Keywords: transfer learning, recurrent neural network, attention, natural language processing
TL;DR: Transfer learning for sequence via learning to align cell-level information across domains.
Abstract: Transfer learning aims to solve the data sparsity for a specific domain by applying information of another domain. Given a sequence (e.g. a natural language sentence), the transfer learning, usually enabled by recurrent neural network (RNN), represent the sequential information transfer. RNN uses a chain of repeating cells to model the sequence data. However, previous studies of neural network based transfer learning simply transfer the information across the whole layers, which are unfeasible for seq2seq and sequence labeling. Meanwhile, such layer-wise transfer learning mechanisms also lose the fine-grained cell-level information from the source domain. In this paper, we proposed the aligned recurrent transfer, ART, to achieve cell-level information transfer. ART is in a recurrent manner that different cells share the same parameters.
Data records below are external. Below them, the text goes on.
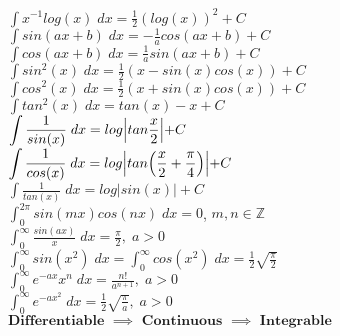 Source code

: \documentclass[]{article}
\newcommand{\mathlarger}[1]{\displaystyle#1}
\begin{document}
\begin{multicols*}{3}
$\mathlarger{\int x^{-1}log(x)\;dx= \frac{1}{2}(log(x))^2 + C}$\\
$\mathlarger{\int sin(ax+b)\;dx=-\frac{1}{a}cos(ax+b)+C}$\\
$\mathlarger{\int cos(ax+b)\;dx=\frac{1}{a}sin(ax+b)+C}$\\
$\mathlarger{\int sin^2(x)\;dx= \frac{1}{2}(x-sin(x)cos(x))+C}$\\
$\mathlarger{\int cos^2(x)\;dx= \frac{1}{2}(x+sin(x)cos(x))+C}$\\
$\mathlarger{\int tan^2(x)\;dx= tan(x)-x+C}$\\
$\mathlarger{\int \frac{1}{sin(x)}\;dx=log\Bigl|tan\frac{x}{2}\Bigl|+C}$\\
$\mathlarger{\int \frac{1}{cos(x)}\;dx=log\Bigl|tan\Bigl(\frac{x}{2}+\frac{\pi}{4}\Bigl)\Bigl|+C}$\\
$\mathlarger{\int \frac{1}{tan(x)}\;dx=log|sin(x)|+C}$\\

$\mathlarger{\int_0^{2\pi} sin(mx)cos(nx)\;dx=0}$, $m,n\in \mathbb{Z}$\\
$\mathlarger{\int_0^\infty \frac{sin(ax)}{x}\;dx=\frac{\pi}{2},\;a>0}$\\
$\mathlarger{\int_0^\infty sin(x^2)\;dx=\int_0^\infty cos(x^2)\;dx=\frac{1}{2}\sqrt{\frac{\pi}{2}}}$\\
$\mathlarger{\int_0^\infty e^{-ax}x^n\;dx= \frac{n!}{a^{n+1}},\;a>0}$\\
$\mathlarger{\int_0^\infty e^{-ax^2}\;dx=\frac{1}{2}\sqrt{\frac{\pi}{a}},\;a>0}$\\

$\textbf{Differentiable }\implies\textbf{ Continuous }\implies \textbf{ Integrable}$


\end{multicols*}
\end{document}
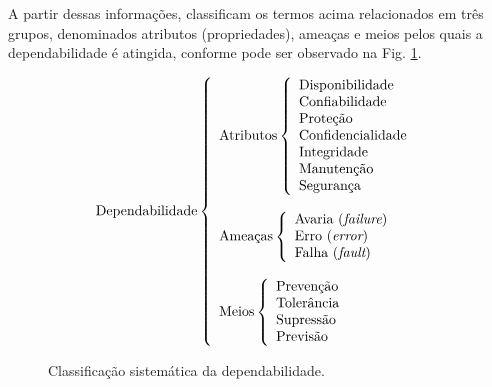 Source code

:A partir dessas informações,  classificam os termos
acima relacionados em três grupos, denominados atributos (propriedades), ameaças
e meios pelos quais a dependabilidade é atingida, conforme pode ser observado
na Fig. \ref{fig:div_avizienis}.

\begin{figure}[htb]
\centering
\footnotesize
\[
\text{Dependabilidade}
\left\{
\begin{array}{l}
\text{Atributos}
    \left\{
    \begin{array}{l}
        \text{Disponibilidade}\\
        \text{Confiabilidade}\\
        \text{Proteção}\\
        \text{Confidencialidade}\\
        \text{Integridade}\\
        \text{Manutenção}\\
        \text{Segurança}
    \end{array}
    \right.
\\
\\
\text{Ameaças}
    \left\{
    \begin{array}{l}
        \text{Avaria ({\it failure})}\\
        \text{Erro ({\it error})}\\
        \text{Falha ({\it fault})}
    \end{array}
    \right.
\\
\\
\text{Meios}
    \left\{
    \begin{array}{l}
        \text{Prevenção}\\
        \text{Tolerância}\\
        \text{Supressão}\\
        \text{Previsão}
    \end{array}
    \right.
\end{array}
\right.
\]
\caption{Classificação sistemática da dependabilidade.}
\label{fig:div_avizienis}
\end{figure}

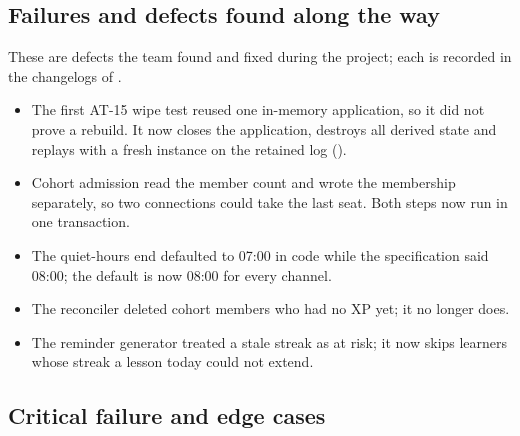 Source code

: \documentclass[11pt,a4paper]{article}
\renewcommand{\_}{\textunderscore\allowbreak{}}
\begin{document}
\subsection{Failures and defects found along the way}

These are defects the team found and fixed during the project; each is recorded in the changelogs of .

\begin{itemize}
    \item The first AT-15 wipe test reused one in-memory application, so it did not prove a rebuild. It now closes the application, destroys all derived state and replays with a fresh instance on the retained log ().
    \item Cohort admission read the member count and wrote the membership separately, so two connections could take the last seat. Both steps now run in one  transaction.
    \item The quiet-hours end defaulted to 07:00 in code while the specification said 08:00; the default is now 08:00 for every channel.
    \item The reconciler deleted cohort members who had no XP yet; it no longer does.
    \item The reminder generator treated a stale streak as at risk; it now skips learners whose streak a lesson today could not extend.
\end{itemize}

\subsection{Critical failure and edge cases}
\end{document}
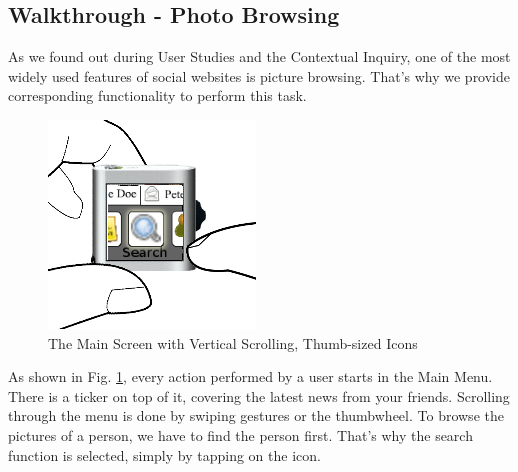 %
%
% 
%
\clearpage
\subsection{Walkthrough - Photo Browsing}
%
As we found out during User Studies and the Contextual Inquiry, one of the most widely used features of social websites is picture browsing.
That's why we provide corresponding functionality to perform this task.

\begin{figure}[h]
  \begin{center}
    \includegraphics[width=0.6\linewidth]{imgs/wt1.png}
  \end{center}
  \caption{The Main Screen with Vertical Scrolling, Thumb-sized Icons}
  \label{fig:wt1}
\end{figure}
%
As shown in Fig. \ref{fig:wt1}, every action performed by a user starts in the Main Menu. There is a ticker on top of it, covering the latest news from your friends. Scrolling through the menu is done by swiping gestures or the thumbwheel.
To browse the pictures of a person, we have to find the person first. That's why the search function is selected, simply by tapping on the icon.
Besides transferring the corresponding information at the same position, ART transfers information from all collocated words in the source domain. This strategy enables ART to capture the word collocation across domains in a more flexible way. We conducted extensive experiments on both sequence labeling tasks (POS tagging, NER) and sentence classification (sentiment analysis). ART outperforms the state-of-the-arts over all experiments.